A nadie se le escapa que el Gobierno español ha hecho uso de este peculiar privilegio policial para evitar que los responsables de los últimos crímenes del franquismo y postfranquismo no solo no puedan ser detenidos y juzgados en el Estado español sino que se preserve su protección jurídica internacionalmente. El tecnicismo utilizado por el Gobierno del PP se podría solventar de forma muy sencilla: bastaría la voluntad del ejecutivo de Mariano Rajoy de no impedir la ejecución de orden de búsqueda y captura, pero no es previsible que esto ocurra. Y esto, además, no ocurrirá en virtud de declaraciones del Ministro de Justicia que constituyen verdaderas falacias: la invocación dela Ley de Amnistía de 1977 (estas 19 personas no pueden ser amnistiadas porque nunca fueron condenadas) y la eventual prescripción de los delitos (los delitos contra la Humanidad no prescriben).

En todo caso, la atrofia más groseramente antidemocrática de todas estas operaciones se basa en una circunstancia que afecta a la real esencia de los valores democráticos: la subordinación de la actuación de un órgano judicial en el ejercicio legítimo de sus competencias jurisdiccionales a decisiones tomadas por la policía a instancias del ejecutivo. El propio principio de división de poderes y el universalmente reconocido principio de legalidad penal consagran precisamente lo contrario: la subordinación de la policía a las decisiones de la administración de justicia cuando la primera actúa como policía judicial.
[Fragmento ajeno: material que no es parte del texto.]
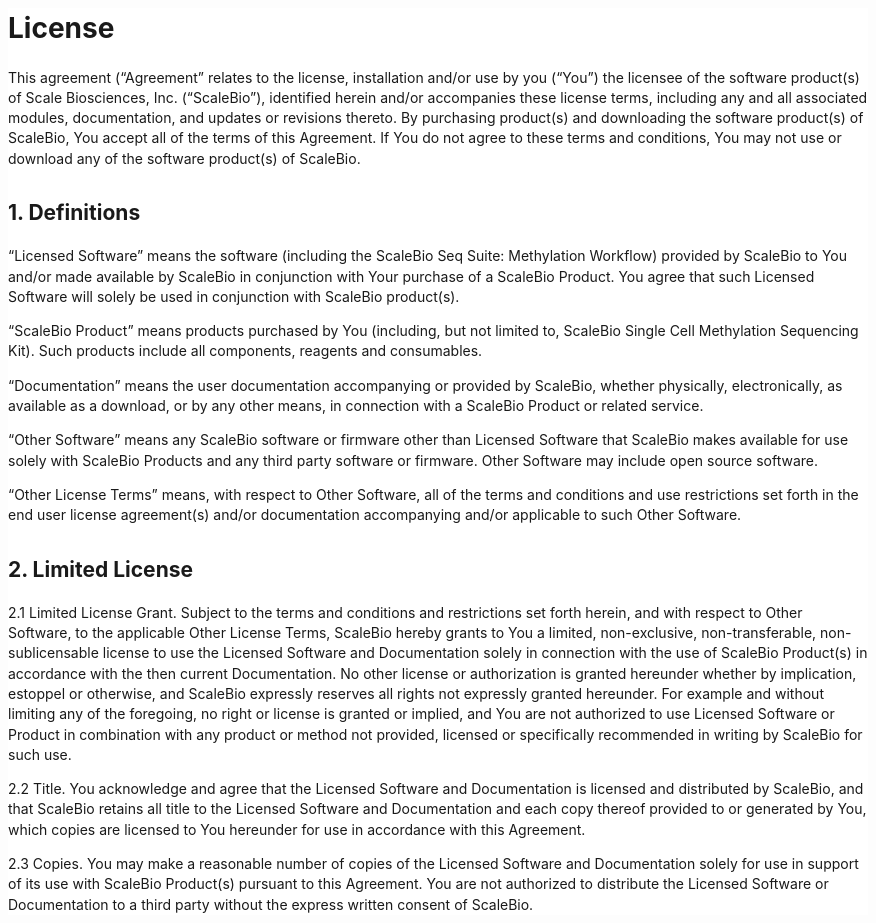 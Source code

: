 # License

This agreement (“Agreement” relates to the license, installation and/or use by you (“You”) the licensee of the software product(s) of Scale Biosciences, Inc. (“ScaleBio”), identified herein and/or accompanies these license terms, including any and all associated modules, documentation, and updates or revisions thereto. By purchasing product(s) and downloading the software product(s) of ScaleBio, You accept all of the terms of this Agreement. If You do not agree to these terms and conditions, You may not use or download any of the software product(s) of ScaleBio. 

## 1. Definitions

“Licensed Software” means the software (including the ScaleBio Seq Suite: Methylation Workflow) provided by ScaleBio to You and/or made available by ScaleBio in conjunction with Your purchase of a ScaleBio Product. You agree that such Licensed Software will solely be used in conjunction with ScaleBio product(s). 

“ScaleBio Product” means products purchased by You (including, but not limited to, ScaleBio Single Cell Methylation Sequencing Kit). Such products include all components, reagents and consumables. 

“Documentation” means the user documentation accompanying or provided by ScaleBio, whether physically, electronically, as available as a download, or by any other means, in connection with a ScaleBio Product or related service. 

“Other Software” means any ScaleBio software or firmware other than Licensed Software that ScaleBio makes available for use solely with ScaleBio Products and any third party software or firmware. Other Software may include open source software. 

“Other License Terms” means, with respect to Other Software, all of the terms and conditions and use restrictions set forth in the end user license agreement(s) and/or documentation accompanying and/or applicable to such Other Software. 

## 2. Limited License

2.1 Limited License Grant. Subject to the terms and conditions and restrictions set forth herein, and with respect to Other Software, to the applicable Other License Terms, ScaleBio hereby grants to You a limited, non-exclusive, non-transferable, non-sublicensable license to use the Licensed Software and Documentation solely in connection with the use of ScaleBio Product(s) in accordance with the then current Documentation. No other license or authorization is granted hereunder whether by implication, estoppel or otherwise, and ScaleBio expressly reserves all rights not expressly granted hereunder. For example and without limiting any of the foregoing, no right or license is granted or implied, and You are not authorized to use Licensed Software or Product in combination with any product or method not provided, licensed or specifically recommended in writing by ScaleBio for such use. 

2.2 Title. You acknowledge and agree that the Licensed Software and Documentation is licensed and distributed by ScaleBio, and that ScaleBio retains all title to the Licensed Software and Documentation and each copy thereof provided to or generated by You, which copies are licensed to You hereunder for use in accordance with this Agreement. 

2.3 Copies. You may make a reasonable number of copies of the Licensed Software and Documentation solely for use in support of its use with ScaleBio Product(s) pursuant to this Agreement. You are not authorized to distribute the Licensed Software or Documentation to a third party without the express written consent of ScaleBio. 
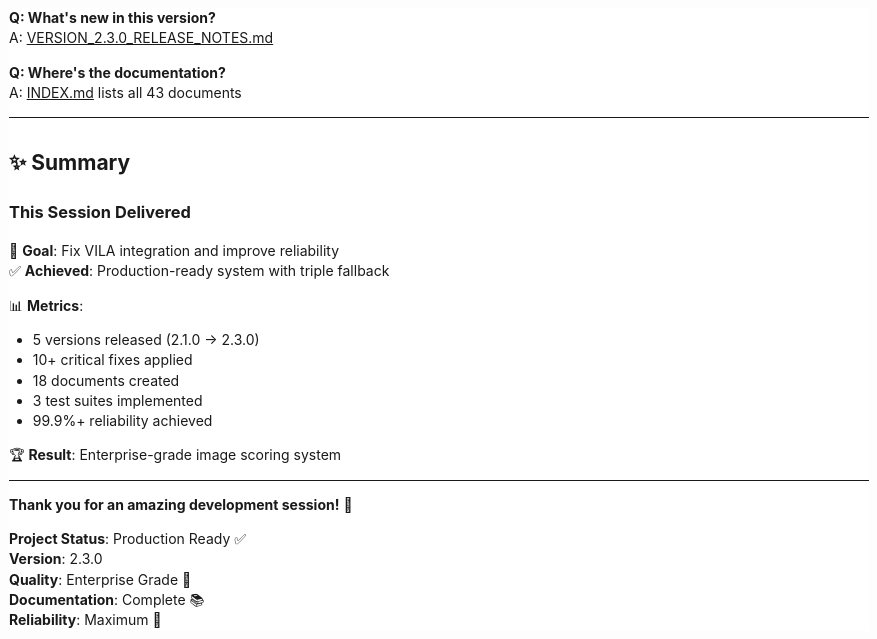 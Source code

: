 **Q: What's new in this version?**  
A: [VERSION_2.3.0_RELEASE_NOTES.md](VERSION_2.3.0_RELEASE_NOTES.md)

**Q: Where's the documentation?**  
A: [INDEX.md](INDEX.md) lists all 43 documents

---

## ✨ Summary

### This Session Delivered

🎯 **Goal**: Fix VILA integration and improve reliability  
✅ **Achieved**: Production-ready system with triple fallback

📊 **Metrics**:
- 5 versions released (2.1.0 → 2.3.0)
- 10+ critical fixes applied
- 18 documents created
- 3 test suites implemented
- 99.9%+ reliability achieved

🏆 **Result**: Enterprise-grade image scoring system

---

**Thank you for an amazing development session!** 🎉

**Project Status**: Production Ready ✅  
**Version**: 2.3.0  
**Quality**: Enterprise Grade 🏢  
**Documentation**: Complete 📚  
**Reliability**: Maximum 💪

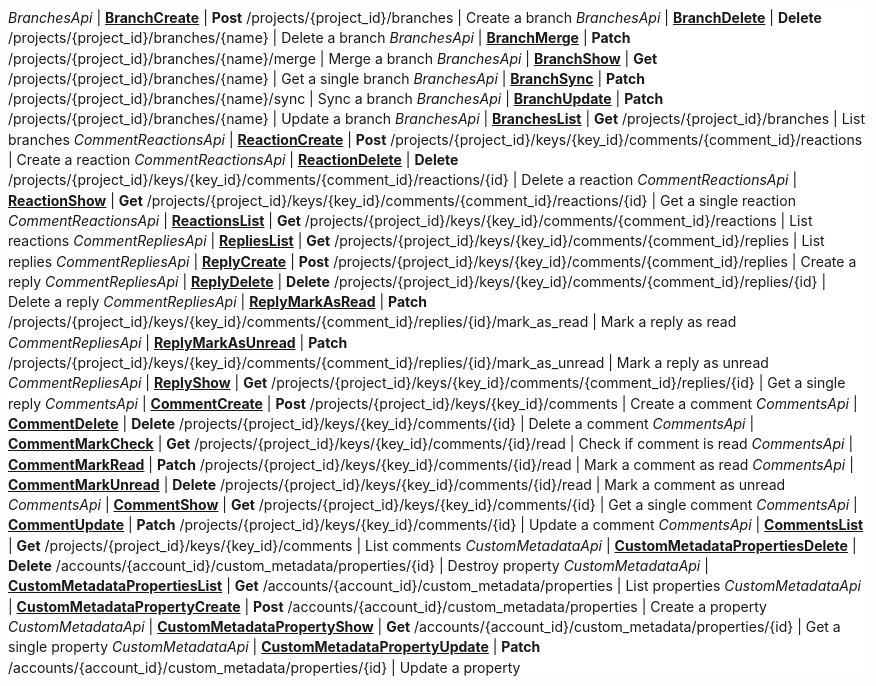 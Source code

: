 *BranchesApi* | [**BranchCreate**](docs/BranchesApi.md#branchcreate) | **Post** /projects/{project_id}/branches | Create a branch
*BranchesApi* | [**BranchDelete**](docs/BranchesApi.md#branchdelete) | **Delete** /projects/{project_id}/branches/{name} | Delete a branch
*BranchesApi* | [**BranchMerge**](docs/BranchesApi.md#branchmerge) | **Patch** /projects/{project_id}/branches/{name}/merge | Merge a branch
*BranchesApi* | [**BranchShow**](docs/BranchesApi.md#branchshow) | **Get** /projects/{project_id}/branches/{name} | Get a single branch
*BranchesApi* | [**BranchSync**](docs/BranchesApi.md#branchsync) | **Patch** /projects/{project_id}/branches/{name}/sync | Sync a branch
*BranchesApi* | [**BranchUpdate**](docs/BranchesApi.md#branchupdate) | **Patch** /projects/{project_id}/branches/{name} | Update a branch
*BranchesApi* | [**BranchesList**](docs/BranchesApi.md#brancheslist) | **Get** /projects/{project_id}/branches | List branches
*CommentReactionsApi* | [**ReactionCreate**](docs/CommentReactionsApi.md#reactioncreate) | **Post** /projects/{project_id}/keys/{key_id}/comments/{comment_id}/reactions | Create a reaction
*CommentReactionsApi* | [**ReactionDelete**](docs/CommentReactionsApi.md#reactiondelete) | **Delete** /projects/{project_id}/keys/{key_id}/comments/{comment_id}/reactions/{id} | Delete a reaction
*CommentReactionsApi* | [**ReactionShow**](docs/CommentReactionsApi.md#reactionshow) | **Get** /projects/{project_id}/keys/{key_id}/comments/{comment_id}/reactions/{id} | Get a single reaction
*CommentReactionsApi* | [**ReactionsList**](docs/CommentReactionsApi.md#reactionslist) | **Get** /projects/{project_id}/keys/{key_id}/comments/{comment_id}/reactions | List reactions
*CommentRepliesApi* | [**RepliesList**](docs/CommentRepliesApi.md#replieslist) | **Get** /projects/{project_id}/keys/{key_id}/comments/{comment_id}/replies | List replies
*CommentRepliesApi* | [**ReplyCreate**](docs/CommentRepliesApi.md#replycreate) | **Post** /projects/{project_id}/keys/{key_id}/comments/{comment_id}/replies | Create a reply
*CommentRepliesApi* | [**ReplyDelete**](docs/CommentRepliesApi.md#replydelete) | **Delete** /projects/{project_id}/keys/{key_id}/comments/{comment_id}/replies/{id} | Delete a reply
*CommentRepliesApi* | [**ReplyMarkAsRead**](docs/CommentRepliesApi.md#replymarkasread) | **Patch** /projects/{project_id}/keys/{key_id}/comments/{comment_id}/replies/{id}/mark_as_read | Mark a reply as read
*CommentRepliesApi* | [**ReplyMarkAsUnread**](docs/CommentRepliesApi.md#replymarkasunread) | **Patch** /projects/{project_id}/keys/{key_id}/comments/{comment_id}/replies/{id}/mark_as_unread | Mark a reply as unread
*CommentRepliesApi* | [**ReplyShow**](docs/CommentRepliesApi.md#replyshow) | **Get** /projects/{project_id}/keys/{key_id}/comments/{comment_id}/replies/{id} | Get a single reply
*CommentsApi* | [**CommentCreate**](docs/CommentsApi.md#commentcreate) | **Post** /projects/{project_id}/keys/{key_id}/comments | Create a comment
*CommentsApi* | [**CommentDelete**](docs/CommentsApi.md#commentdelete) | **Delete** /projects/{project_id}/keys/{key_id}/comments/{id} | Delete a comment
*CommentsApi* | [**CommentMarkCheck**](docs/CommentsApi.md#commentmarkcheck) | **Get** /projects/{project_id}/keys/{key_id}/comments/{id}/read | Check if comment is read
*CommentsApi* | [**CommentMarkRead**](docs/CommentsApi.md#commentmarkread) | **Patch** /projects/{project_id}/keys/{key_id}/comments/{id}/read | Mark a comment as read
*CommentsApi* | [**CommentMarkUnread**](docs/CommentsApi.md#commentmarkunread) | **Delete** /projects/{project_id}/keys/{key_id}/comments/{id}/read | Mark a comment as unread
*CommentsApi* | [**CommentShow**](docs/CommentsApi.md#commentshow) | **Get** /projects/{project_id}/keys/{key_id}/comments/{id} | Get a single comment
*CommentsApi* | [**CommentUpdate**](docs/CommentsApi.md#commentupdate) | **Patch** /projects/{project_id}/keys/{key_id}/comments/{id} | Update a comment
*CommentsApi* | [**CommentsList**](docs/CommentsApi.md#commentslist) | **Get** /projects/{project_id}/keys/{key_id}/comments | List comments
*CustomMetadataApi* | [**CustomMetadataPropertiesDelete**](docs/CustomMetadataApi.md#custommetadatapropertiesdelete) | **Delete** /accounts/{account_id}/custom_metadata/properties/{id} | Destroy property
*CustomMetadataApi* | [**CustomMetadataPropertiesList**](docs/CustomMetadataApi.md#custommetadatapropertieslist) | **Get** /accounts/{account_id}/custom_metadata/properties | List properties
*CustomMetadataApi* | [**CustomMetadataPropertyCreate**](docs/CustomMetadataApi.md#custommetadatapropertycreate) | **Post** /accounts/{account_id}/custom_metadata/properties | Create a property
*CustomMetadataApi* | [**CustomMetadataPropertyShow**](docs/CustomMetadataApi.md#custommetadatapropertyshow) | **Get** /accounts/{account_id}/custom_metadata/properties/{id} | Get a single property
*CustomMetadataApi* | [**CustomMetadataPropertyUpdate**](docs/CustomMetadataApi.md#custommetadatapropertyupdate) | **Patch** /accounts/{account_id}/custom_metadata/properties/{id} | Update a property
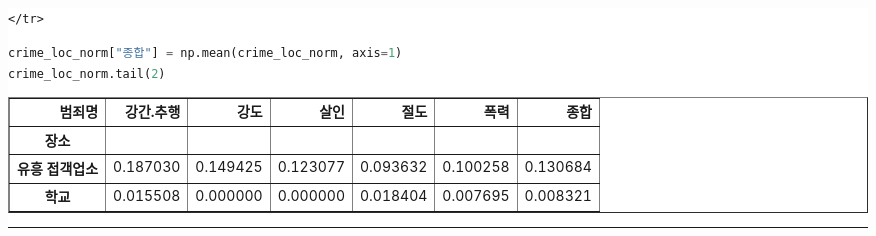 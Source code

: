     </tr>
  </tbody>
</table>

```py
crime_loc_norm["종합"] = np.mean(crime_loc_norm, axis=1)
crime_loc_norm.tail(2)
```
<table border="1" class="dataframe">
  <thead>
    <tr style="text-align: right;">
      <th>범죄명</th>
      <th>강간.추행</th>
      <th>강도</th>
      <th>살인</th>
      <th>절도</th>
      <th>폭력</th>
      <th>종합</th>
    </tr>
    <tr>
      <th>장소</th>
      <th></th>
      <th></th>
      <th></th>
      <th></th>
      <th></th>
      <th></th>
    </tr>
  </thead>
  <tbody>
    <tr>
      <th>유흥 접객업소</th>
      <td>0.187030</td>
      <td>0.149425</td>
      <td>0.123077</td>
      <td>0.093632</td>
      <td>0.100258</td>
      <td>0.130684</td>
    </tr>
    <tr>
      <th>학교</th>
      <td>0.015508</td>
      <td>0.000000</td>
      <td>0.000000</td>
      <td>0.018404</td>
      <td>0.007695</td>
      <td>0.008321</td>
    </tr>
  </tbody>
</table>

---
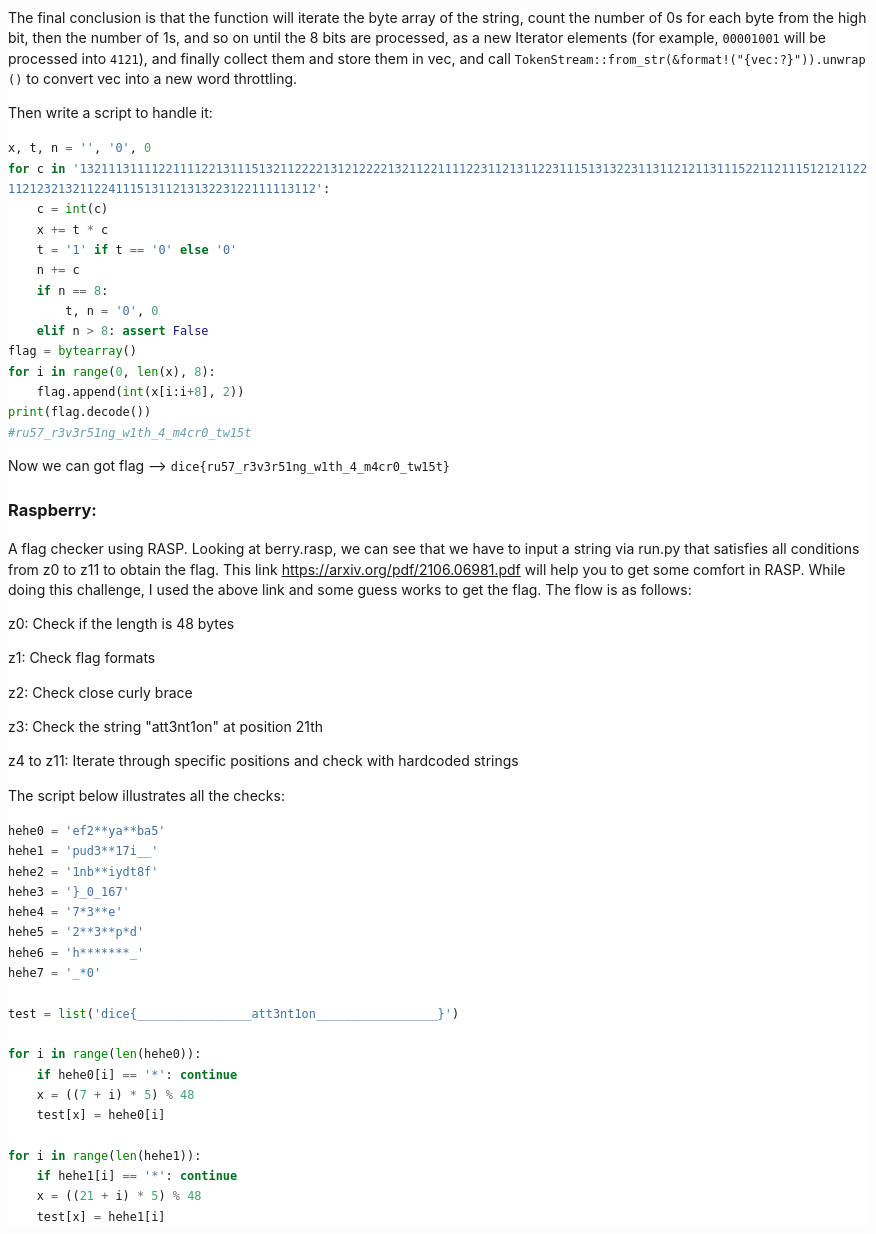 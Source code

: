 The final conclusion is that the function will iterate the byte array of the string, count the number of 0s for each byte from the high bit, then the number of 1s, and so on until the 8 bits are processed, as a new Iterator elements (for example, `00001001` will be processed into `4121`), and finally collect them and store them in vec, and call `TokenStream::from_str(&format!("{vec:?}")).unwrap()` to convert vec into a new word throttling.

Then write a script to handle it:

```python
x, t, n = '', '0', 0
for c in '132111311112211112213111513211222213121222213211221111223112131122311151313223113112121131115221121115121211221121232132112241115131121313223122111113112':
    c = int(c)
    x += t * c
    t = '1' if t == '0' else '0'
    n += c
    if n == 8:
        t, n = '0', 0
    elif n > 8: assert False
flag = bytearray()
for i in range(0, len(x), 8):
    flag.append(int(x[i:i+8], 2))
print(flag.decode())
#ru57_r3v3r51ng_w1th_4_m4cr0_tw15t
```

Now we can got flag --> `dice{ru57_r3v3r51ng_w1th_4_m4cr0_tw15t}`

### Raspberry:

A flag checker using RASP. Looking at berry.rasp, we can see that we have to input a string via run.py that satisfies all conditions from z0 to z11 to obtain the flag. This link https://arxiv.org/pdf/2106.06981.pdf will help you to get some comfort in RASP. While doing this challenge, I used the above link and some guess works to get the flag. The flow is as follows:

z0: Check if the length is 48 bytes

z1: Check flag formats

z2: Check close curly brace

z3: Check the string "att3nt1on" at position 21th

z4 to z11: Iterate through specific positions and check with hardcoded strings

The script below illustrates all the checks:

```python
hehe0 = 'ef2**ya**ba5'
hehe1 = 'pud3**17i__'
hehe2 = '1nb**iydt8f'
hehe3 = '}_0_167'
hehe4 = '7*3**e'
hehe5 = '2**3**p*d'
hehe6 = 'h*******_'
hehe7 = '_*0'

test = list('dice{________________att3nt1on_________________}')

for i in range(len(hehe0)):
    if hehe0[i] == '*': continue
    x = ((7 + i) * 5) % 48
    test[x] = hehe0[i]

for i in range(len(hehe1)):
    if hehe1[i] == '*': continue
    x = ((21 + i) * 5) % 48
    test[x] = hehe1[i]

``` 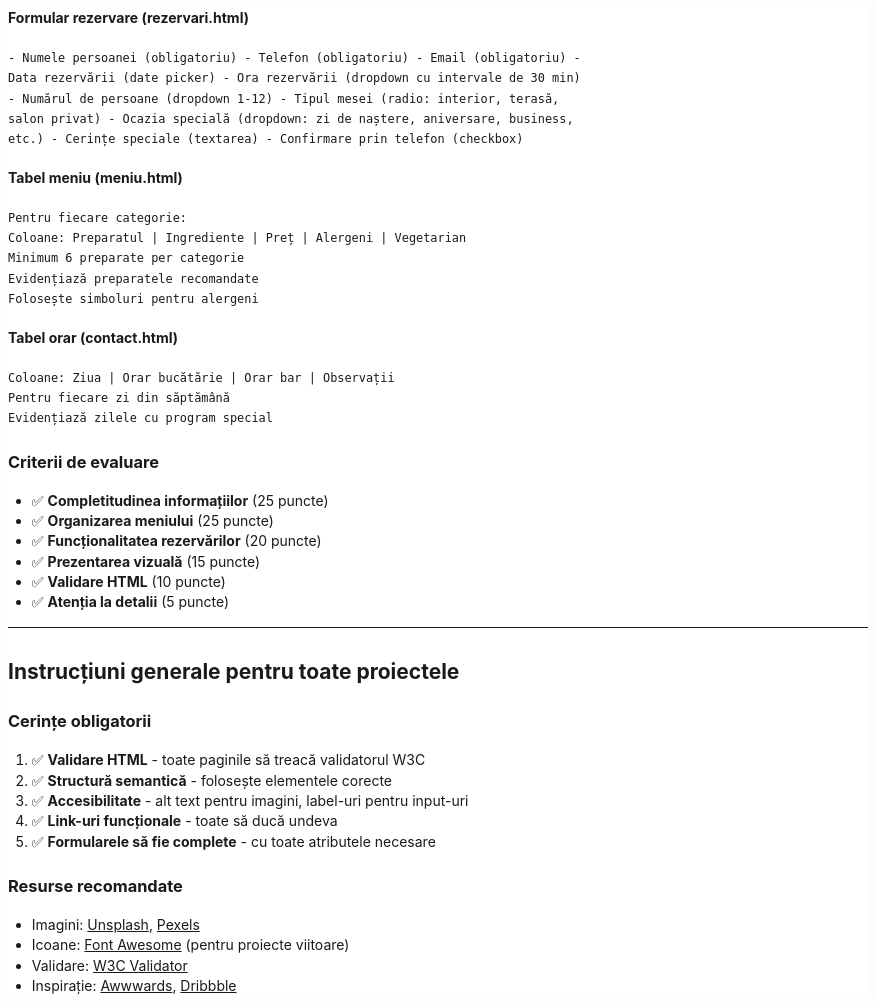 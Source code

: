 #### Formular rezervare (rezervari.html)

```html
- Numele persoanei (obligatoriu) - Telefon (obligatoriu) - Email (obligatoriu) -
Data rezervării (date picker) - Ora rezervării (dropdown cu intervale de 30 min)
- Numărul de persoane (dropdown 1-12) - Tipul mesei (radio: interior, terasă,
salon privat) - Ocazia specială (dropdown: zi de naștere, aniversare, business,
etc.) - Cerințe speciale (textarea) - Confirmare prin telefon (checkbox)
```

#### Tabel meniu (meniu.html)

```
Pentru fiecare categorie:
Coloane: Preparatul | Ingrediente | Preț | Alergeni | Vegetarian
Minimum 6 preparate per categorie
Evidențiază preparatele recomandate
Folosește simboluri pentru alergeni
```

#### Tabel orar (contact.html)

```
Coloane: Ziua | Orar bucătărie | Orar bar | Observații
Pentru fiecare zi din săptămână
Evidențiază zilele cu program special
```

### Criterii de evaluare

- ✅ **Completitudinea informațiilor** (25 puncte)
- ✅ **Organizarea meniului** (25 puncte)
- ✅ **Funcționalitatea rezervărilor** (20 puncte)
- ✅ **Prezentarea vizuală** (15 puncte)
- ✅ **Validare HTML** (10 puncte)
- ✅ **Atenția la detalii** (5 puncte)

---

## Instrucțiuni generale pentru toate proiectele

### Cerințe obligatorii

1. ✅ **Validare HTML** - toate paginile să treacă validatorul W3C
2. ✅ **Structură semantică** - folosește elementele corecte
3. ✅ **Accesibilitate** - alt text pentru imagini, label-uri pentru input-uri
4. ✅ **Link-uri funcționale** - toate să ducă undeva
5. ✅ **Formularele să fie complete** - cu toate atributele necesare

### Resurse recomandate

- Imagini: [Unsplash](https://unsplash.com/), [Pexels](https://pexels.com/)
- Icoane: [Font Awesome](https://fontawesome.com/) (pentru proiecte viitoare)
- Validare: [W3C Validator](https://validator.w3.org/)
- Inspirație: [Awwwards](https://awwwards.com/), [Dribbble](https://dribbble.com/)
En los episodios que estamos analizando se observa, paradójicamente, que la Interpol, a través de peculiares resoluciones concedidas pour soi-même, puede imponerse a las resoluciones judiciales.

Charles Luis de Secondat, Varón de Montesquieu, cuando escribió en el año 1748 su obra maestra “El espíritu de las Leyes” acogiendo buena parte del acervo democrático anglosajón, consagró el fundamental perfil de un Estado democrático precisamente en el principio de división de los tres poderes y enfatizando la independencia del poder judicial como instrumento de garantía del correcto funcionamiento de los demás a través de mecanismos de exigencia del cumplimiento de la legalidad. ¿Dónde está la legalidad? No ya la legalidad que dimana de la justicia universal, sino la mera legalidad democrática en los acontecimientos que afectan a las responsabilidades políticas de 19 dirigentes franquistas por crímenes contra la Humanidad. Esto también es parte de la Transición política española.